— TASK TO COMPLETE —
Please report every line from the material that contains the word "obligatoire".

[INFORMATION SUPPLIED Boundary: Start]

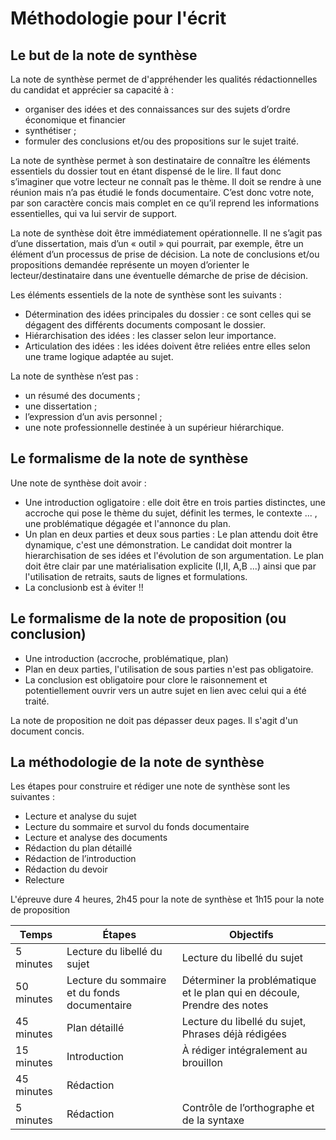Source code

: # Méthodologie pour l'écrit 

## Le but de la note de synthèse 

La note de synthèse permet de d'appréhender les qualités rédactionnelles du candidat et apprécier sa capacité à :
  - organiser des idées et des connaissances sur des sujets d’ordre économique et financier
  - synthétiser ;
  - formuler des conclusions et/ou des propositions sur le sujet traité.

La note de synthèse permet à son destinataire de connaître les éléments essentiels du dossier tout en étant dispensé de le lire. Il faut donc s’imaginer que votre lecteur ne connaît pas le thème. Il doit se rendre à une réunion mais n’a pas étudié le fonds documentaire. C’est donc votre note, par son caractère concis mais complet en ce qu’il reprend les informations essentielles, qui va lui servir de support. 

La note de synthèse doit être immédiatement opérationnelle. Il ne s’agit pas d’une dissertation, mais d’un « outil » qui pourrait, par exemple, être un élément d’un processus de prise de décision. La note de conclusions et/ou propositions demandée représente un moyen d’orienter le lecteur/destinataire dans une éventuelle démarche de prise de décision.

Les éléments essentiels de la note de synthèse sont les suivants :
  - Détermination des idées principales du dossier : ce sont celles qui se dégagent des différents documents composant le dossier.
  - Hiérarchisation des idées : les classer selon leur importance.
  - Articulation des idées : les idées doivent être reliées entre elles selon une trame logique adaptée au sujet.

La note de synthèse n’est pas :
  - un résumé des documents ;
  - une dissertation ;
  - l’expression d’un avis personnel ;
  - une note professionnelle destinée à un supérieur hiérarchique.


## Le formalisme de la note de synthèse 

Une note de synthèse doit avoir : 
  - Une introduction ogligatoire : elle doit être en trois parties distinctes, une accroche qui pose le thème du sujet, définit les termes, le contexte ... , une problématique dégagée et l'annonce du plan.
  - Un plan en deux parties et deux sous parties : Le plan attendu doit être dynamique, c'est une démonstration. Le candidat doit montrer la hierarchisation de ses idées et l'évolution de son argumentation.
    Le plan doit être clair par une matérialisation explicite (I,II, A,B ...) ainsi que par l'utilisation de retraits, sauts de lignes et formulations.
  - La conclusionb est à éviter !!


## Le formalisme de la note de proposition (ou conclusion)
- Une introduction (accroche, problématique, plan)
- Plan en deux parties, l'utilisation de sous parties n'est pas obligatoire.
- La conclusion est obligatoire pour clore le raisonnement et potentiellement ouvrir vers un autre sujet en lien avec celui qui a été traité.

La note de proposition ne doit pas dépasser deux pages. Il s'agit d'un document concis. 


## La méthodologie de la note de synthèse 

Les étapes pour construire et rédiger une note de synthèse sont les suivantes :
  - Lecture et analyse du sujet
  - Lecture du sommaire et survol du fonds documentaire
  - Lecture et analyse des documents
  - Rédaction du plan détaillé
  - Rédaction de l’introduction
  - Rédaction du devoir
  - Relecture

L'épreuve dure 4 heures, 2h45 pour la note de synthèse et 1h15 pour la note de proposition

| Temps      | Étapes                                       | Objectifs                                                                |
|------------|----------------------------------------------|--------------------------------------------------------------------------|
| 5 minutes  | Lecture du libellé du sujet                  | Lecture du libellé du sujet                                              |
| 50 minutes | Lecture du sommaire et du fonds documentaire | Déterminer la problématique et le plan qui en découle, Prendre des notes |
| 45 minutes | Plan détaillé                                | Lecture du libellé du sujet, Phrases déjà rédigées                       |
| 15 minutes | Introduction                                 | À rédiger intégralement au brouillon                                     |
| 45 minutes | Rédaction                                    |                                                                          |
| 5 minutes  | Rédaction                                    | Contrôle de l’orthographe et de la syntaxe                               |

[INFORMATION SUPPLIED Boundary: End]

— EXPECTED OUTPUT —
- Plan en deux parties, l'utilisation de sous parties n'est pas obligatoire.
- La conclusion est obligatoire pour clore le raisonnement et potentiellement ouvrir vers un autre sujet en lien avec celui qui a été traité.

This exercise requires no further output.